Preprocessing Pipeline
| Step | Action | Example |
|---|---|---|
| 1. Cleaning | Remove punctuation, extra spaces, special characters | "Hello!! World" → "Hello World" |
| 2. Normalization | Lowercase, expand contractions, convert symbols | "I can't" → "i cannot" |
| 3. Tokenization | Split into individual tokens (words, subwords) | "i cannot go" → ["i", "cannot", "go"] |
| 4. Stop word removal | Filter common words with little meaning | ["i", "cannot", "go"] → ["cannot", "go"] |
| 5. Lemmatization | Replace words with their base form (lemma) | "getting" → "get", "got" → "get" |
import re
import unicodedata
import spacy
# Common contractions dictionary
CONTRACTION_MAP = {
"can't": "cannot", "don't": "do not", "it's": "it is",
"won't": "will not", "they're": "they are",
# ... (full map omitted for brevity)
}
def preprocess_text(text, nlp, special_chars=None, lemmatize=False):
"""Full text preprocessing pipeline."""
if special_chars is None:
special_chars = ["~", "@", "#", "$", "%", "^", "&", "*"]
# Remove special characters
pattern = "[" + "|".join(re.escape(c) for c in special_chars) + "]"
text = re.sub(pattern, "", text)
# Normalize: lowercase, strip whitespace, remove accents
text = text.lower().strip()
text = unicodedata.normalize("NFKD", text).encode("ascii", "ignore").decode("utf8")
# Expand contractions
text = " ".join(
CONTRACTION_MAP.get(word, word) for word in text.split()
)
# Tokenize, remove punctuation, optionally lemmatize
doc = nlp(text)
if lemmatize:
tokens = [token.lemma_ for token in doc if not token.is_punct]
else:
tokens = [token.text for token in doc if not token.is_punct]
return " ".join(tokens)
2.2.3 Text Vectorization and Embeddings
After preprocessing, text must be converted into numerical representations for ML algorithms.
Traditional Vectorization
| Method | How it Works | Limitations |
|---|---|---|
| Bag of Words | Binary vector - 1 if word appears in document, 0 otherwise | High-frequency words dominate; rare but meaningful words are underweighted |
| TF-IDF | TF (term frequency in document) × IDF (inverse document frequency across corpus) | High-dimensional sparse vectors, ignores word proximity and context |
Both work well for smaller datasets where key words are significant to the task (e.g., sentiment analysis).
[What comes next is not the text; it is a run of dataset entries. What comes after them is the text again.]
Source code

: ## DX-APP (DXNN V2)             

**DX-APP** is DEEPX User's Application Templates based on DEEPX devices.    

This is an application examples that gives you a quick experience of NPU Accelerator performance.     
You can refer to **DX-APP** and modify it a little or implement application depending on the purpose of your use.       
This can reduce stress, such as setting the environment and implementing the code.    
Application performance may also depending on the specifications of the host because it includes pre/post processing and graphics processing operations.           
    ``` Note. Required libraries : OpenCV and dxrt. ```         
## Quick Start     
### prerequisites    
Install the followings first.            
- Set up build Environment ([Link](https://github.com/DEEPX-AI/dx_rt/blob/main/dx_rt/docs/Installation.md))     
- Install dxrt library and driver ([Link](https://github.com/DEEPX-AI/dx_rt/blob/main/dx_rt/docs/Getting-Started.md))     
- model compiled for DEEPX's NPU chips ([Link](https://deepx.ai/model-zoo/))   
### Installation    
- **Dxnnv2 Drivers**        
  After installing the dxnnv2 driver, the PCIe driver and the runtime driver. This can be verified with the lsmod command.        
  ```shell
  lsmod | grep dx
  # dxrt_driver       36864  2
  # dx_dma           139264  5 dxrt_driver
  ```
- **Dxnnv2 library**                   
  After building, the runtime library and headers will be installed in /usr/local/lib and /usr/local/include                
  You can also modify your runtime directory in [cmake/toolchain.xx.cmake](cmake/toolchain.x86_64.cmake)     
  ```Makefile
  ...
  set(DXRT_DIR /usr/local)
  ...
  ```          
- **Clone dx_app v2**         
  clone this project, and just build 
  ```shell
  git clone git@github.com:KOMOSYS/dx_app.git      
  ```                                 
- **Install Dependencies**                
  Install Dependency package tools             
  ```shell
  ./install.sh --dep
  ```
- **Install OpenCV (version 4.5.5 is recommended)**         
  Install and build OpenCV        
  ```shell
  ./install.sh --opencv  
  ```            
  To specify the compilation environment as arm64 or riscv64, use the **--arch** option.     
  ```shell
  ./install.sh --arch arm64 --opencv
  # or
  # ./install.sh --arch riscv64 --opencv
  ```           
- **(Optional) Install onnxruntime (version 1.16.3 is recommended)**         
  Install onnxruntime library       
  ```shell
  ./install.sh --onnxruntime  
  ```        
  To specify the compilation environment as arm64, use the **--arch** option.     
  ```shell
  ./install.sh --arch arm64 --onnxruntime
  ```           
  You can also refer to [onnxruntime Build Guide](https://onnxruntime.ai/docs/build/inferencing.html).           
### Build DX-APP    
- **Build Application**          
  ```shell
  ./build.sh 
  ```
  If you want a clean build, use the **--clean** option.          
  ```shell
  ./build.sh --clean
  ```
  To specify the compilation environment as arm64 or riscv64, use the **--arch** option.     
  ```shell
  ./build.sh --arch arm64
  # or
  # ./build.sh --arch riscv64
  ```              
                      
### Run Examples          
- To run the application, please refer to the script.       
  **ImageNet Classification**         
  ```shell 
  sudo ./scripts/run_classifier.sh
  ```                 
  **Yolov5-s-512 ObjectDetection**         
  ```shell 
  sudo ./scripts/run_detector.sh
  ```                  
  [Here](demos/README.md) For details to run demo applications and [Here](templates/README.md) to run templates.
from sklearn.feature_extraction.text import CountVectorizer, TfidfVectorizer
reviews = [
"this wonderful price amount you get",
"great product big amount",
"I buy this my son his hair thin"
]
# Bag of Words
bow_vectorizer = CountVectorizer(token_pattern=r"(?u)\b\w+\b")
bow_vectorizer.fit(reviews)
bow_vectors = bow_vectorizer.transform(reviews)
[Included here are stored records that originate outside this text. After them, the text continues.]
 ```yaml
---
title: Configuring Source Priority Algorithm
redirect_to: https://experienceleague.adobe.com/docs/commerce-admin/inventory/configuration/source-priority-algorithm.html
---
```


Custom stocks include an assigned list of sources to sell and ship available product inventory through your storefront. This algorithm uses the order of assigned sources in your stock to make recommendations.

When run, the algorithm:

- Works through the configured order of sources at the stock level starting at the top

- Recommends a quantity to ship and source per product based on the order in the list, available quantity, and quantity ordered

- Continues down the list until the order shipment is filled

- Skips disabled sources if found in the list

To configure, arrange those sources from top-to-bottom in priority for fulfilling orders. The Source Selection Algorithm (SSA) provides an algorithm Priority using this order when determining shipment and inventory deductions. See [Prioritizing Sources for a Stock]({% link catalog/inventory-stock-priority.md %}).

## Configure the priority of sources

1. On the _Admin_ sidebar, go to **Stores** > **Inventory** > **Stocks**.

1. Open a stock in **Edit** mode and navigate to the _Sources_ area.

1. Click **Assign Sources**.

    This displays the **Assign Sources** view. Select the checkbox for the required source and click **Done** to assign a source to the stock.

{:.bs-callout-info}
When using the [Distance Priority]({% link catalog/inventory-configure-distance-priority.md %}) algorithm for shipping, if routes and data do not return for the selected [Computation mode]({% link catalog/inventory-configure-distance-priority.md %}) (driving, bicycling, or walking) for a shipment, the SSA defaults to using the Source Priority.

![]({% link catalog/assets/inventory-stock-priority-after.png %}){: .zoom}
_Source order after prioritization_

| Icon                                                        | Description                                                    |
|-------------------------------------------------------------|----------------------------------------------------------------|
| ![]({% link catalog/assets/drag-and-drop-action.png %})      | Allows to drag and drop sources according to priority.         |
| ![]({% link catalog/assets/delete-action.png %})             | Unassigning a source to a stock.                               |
print(bow_vectorizer.get_feature_names_out())
print(bow_vectors.todense())
# TF-IDF
tfidf_vectorizer = TfidfVectorizer(token_pattern=r"(?u)\b\w+\b")
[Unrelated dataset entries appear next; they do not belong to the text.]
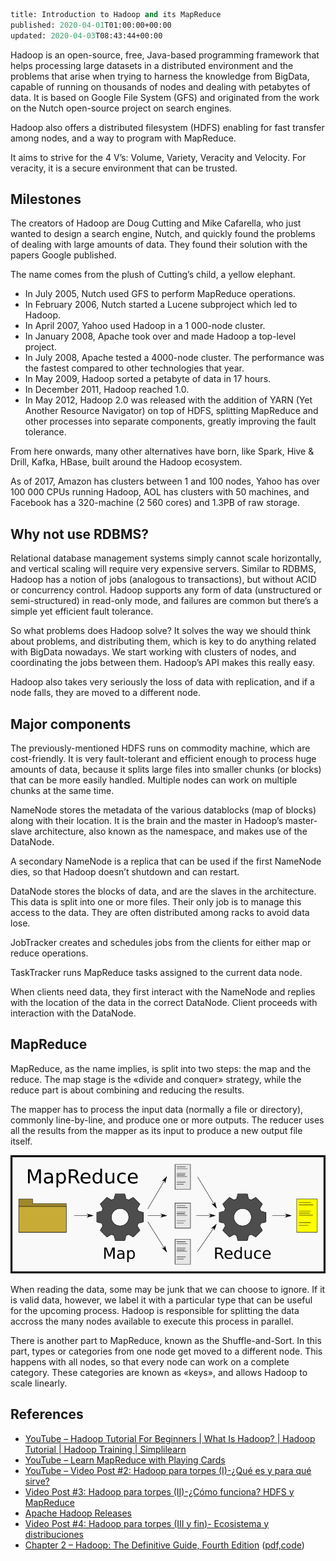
 ```meta
title: Introduction to Hadoop and its MapReduce
published: 2020-04-01T01:00:00+00:00
updated: 2020-04-03T08:43:44+00:00
```

Hadoop is an open-source, free, Java-based programming framework that helps processing large datasets in a distributed environment and the problems that arise when trying to harness the knowledge from BigData, capable of running on thousands of nodes and dealing with petabytes of data. It is based on Google File System (GFS) and originated from the work on the Nutch open-source project on search engines.

Hadoop also offers a distributed filesystem (HDFS) enabling for fast transfer among nodes, and a way to program with MapReduce.

It aims to strive for the 4 V’s: Volume, Variety, Veracity and Velocity. For veracity, it is a secure environment that can be trusted.

## Milestones

The creators of Hadoop are Doug Cutting and Mike Cafarella, who just wanted to design a search engine, Nutch, and quickly found the problems of dealing with large amounts of data. They found their solution with the papers Google published.

The name comes from the plush of Cutting’s child, a yellow elephant.

* In July 2005, Nutch used GFS to perform MapReduce operations.
* In February 2006, Nutch started a Lucene subproject which led to Hadoop.
* In April 2007, Yahoo used Hadoop in a 1 000-node cluster.
* In January 2008, Apache took over and made Hadoop a top-level project.
* In July 2008, Apache tested a 4000-node cluster. The performance was the fastest compared to other technologies that year.
* In May 2009, Hadoop sorted a petabyte of data in 17 hours.
* In December 2011, Hadoop reached 1.0.
* In May 2012, Hadoop 2.0 was released with the addition of YARN (Yet Another Resource Navigator) on top of HDFS, splitting MapReduce and other processes into separate components, greatly improving the fault tolerance.

From here onwards, many other alternatives have born, like Spark, Hive & Drill, Kafka, HBase, built around the Hadoop ecosystem.

As of 2017, Amazon has clusters between 1 and 100 nodes, Yahoo has over 100 000 CPUs running Hadoop, AOL has clusters with 50 machines, and Facebook has a 320-machine (2 560 cores) and 1.3PB of raw storage.

## Why not use RDBMS?

Relational database management systems simply cannot scale horizontally, and vertical scaling will require very expensive servers. Similar to RDBMS, Hadoop has a notion of jobs (analogous to transactions), but without ACID or concurrency control. Hadoop supports any form of data (unstructured or semi-structured) in read-only mode, and failures are common but there’s a simple yet efficient fault tolerance.

So what problems does Hadoop solve? It solves the way we should think about problems, and distributing them, which is key to do anything related with BigData nowadays. We start working with clusters of nodes, and coordinating the jobs between them. Hadoop’s API makes this really easy.

Hadoop also takes very seriously the loss of data with replication, and if a node falls, they are moved to a different node.

## Major components

The previously-mentioned HDFS runs on commodity machine, which are cost-friendly. It is very fault-tolerant and efficient enough to process huge amounts of data, because it splits large files into smaller chunks (or blocks) that can be more easily handled. Multiple nodes can work on multiple chunks at the same time.

NameNode stores the metadata of the various datablocks (map of blocks) along with their location. It is the brain and the master in Hadoop’s master-slave architecture, also known as the namespace, and makes use of the DataNode.

A secondary NameNode is a replica that can be used if the first NameNode dies, so that Hadoop doesn’t shutdown and can restart.

DataNode stores the blocks of data, and are the slaves in the architecture. This data is split into one or more files. Their only job is to manage this access to the data. They are often distributed among racks to avoid data lose.

JobTracker creates and schedules jobs from the clients for either map or reduce operations.

TaskTracker runs MapReduce tasks assigned to the current data node.

When clients need data, they first interact with the NameNode and replies with the location of the data in the correct DataNode. Client proceeds with interaction with the DataNode.

## MapReduce

MapReduce, as the name implies, is split into two steps: the map and the reduce. The map stage is the «divide and conquer» strategy, while the reduce part is about combining and reducing the results.

The mapper has to process the input data (normally a file or directory), commonly line-by-line, and produce one or more outputs. The reducer uses all the results from the mapper as its input to produce a new output file itself.

![](bitmap.png)

When reading the data, some may be junk that we can choose to ignore. If it is valid data, however, we label it with a particular type that can be useful for the upcoming process. Hadoop is responsible for splitting the data accross the many nodes available to execute this process in parallel.

There is another part to MapReduce, known as the Shuffle-and-Sort. In this part, types or categories from one node get moved to a different node. This happens with all nodes, so that every node can work on a complete category. These categories are known as «keys», and allows Hadoop to scale linearly.

## References

* [YouTube – Hadoop Tutorial For Beginners | What Is Hadoop? | Hadoop Tutorial | Hadoop Training | Simplilearn](https://youtu.be/oT7kczq5A-0)
* [YouTube – Learn MapReduce with Playing Cards](https://youtu.be/bcjSe0xCHbE)
* [YouTube – Video Post #2: Hadoop para torpes (I)-¿Qué es y para qué sirve?](https://youtu.be/j8ehT1_G5AY?list=PLi4tp-TF_qjM_ed4lIzn03w7OnEh0D8Xi)
* [Video Post #3: Hadoop para torpes (II)-¿Cómo funciona? HDFS y MapReduce](https://youtu.be/NQ8mjVPCDvk?list=PLi4tp-TF_qjM_ed4lIzn03w7OnEh0D8Xi)
* [Apache Hadoop Releases](https://hadoop.apache.org/old/releases.html)
* [Video Post #4: Hadoop para torpes (III y fin)- Ecosistema y distribuciones](https://youtu.be/20qWx2KYqYg?list=PLi4tp-TF_qjM_ed4lIzn03w7OnEh0D8Xi)
* [Chapter 2 – Hadoop: The Definitive Guide, Fourth Edition](http://www.hadoopbook.com/) ([pdf,](http://grut-computing.com/HadoopBook.pdf)[code](http://www.hadoopbook.com/code.html))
tfidf_vectorizer.fit(reviews)
tfidf_vectors = tfidf_vectorizer.transform(reviews)
print(tfidf_vectors.todense())
Word and Sentence Embeddings
A word embedding is a dense vector that captures semantic meaning, learned from word co-occurrences (e.g., word2vec, GloVe). However, word embeddings ignore position within a sentence.
Sentence embeddings capture the semantic meaning of entire sentences in lower-dimensional vectors. Pre-trained models:
| Source | Models |
|---|---|
| Open source | SentenceTransformers (sbert.net) |
| Closed source | OpenAI, Anthropic, Google |
from sentence_transformers import SentenceTransformer
from sklearn.metrics.pairwise import cosine_similarity
# Load pre-trained model
embedder = SentenceTransformer("all-MiniLM-L6-v2")
sentences = [
"this is a wonderful price for the amount you get",
"great product big amount",
"I bought this for my son",
]
# Encode sentences into 384-dimensional vectors
embeddings = embedder.encode(sentences)
print(embeddings.shape) # (3, 384)
# Compute cosine similarity to first sentence
sim = cosine_similarity(embeddings, embeddings)[0, 1:]
print(sim) # [0.51, 0.14] - first pair is more similar
Embeddings can be used as features for downstream ML algorithms, or directly for clustering and similarity search.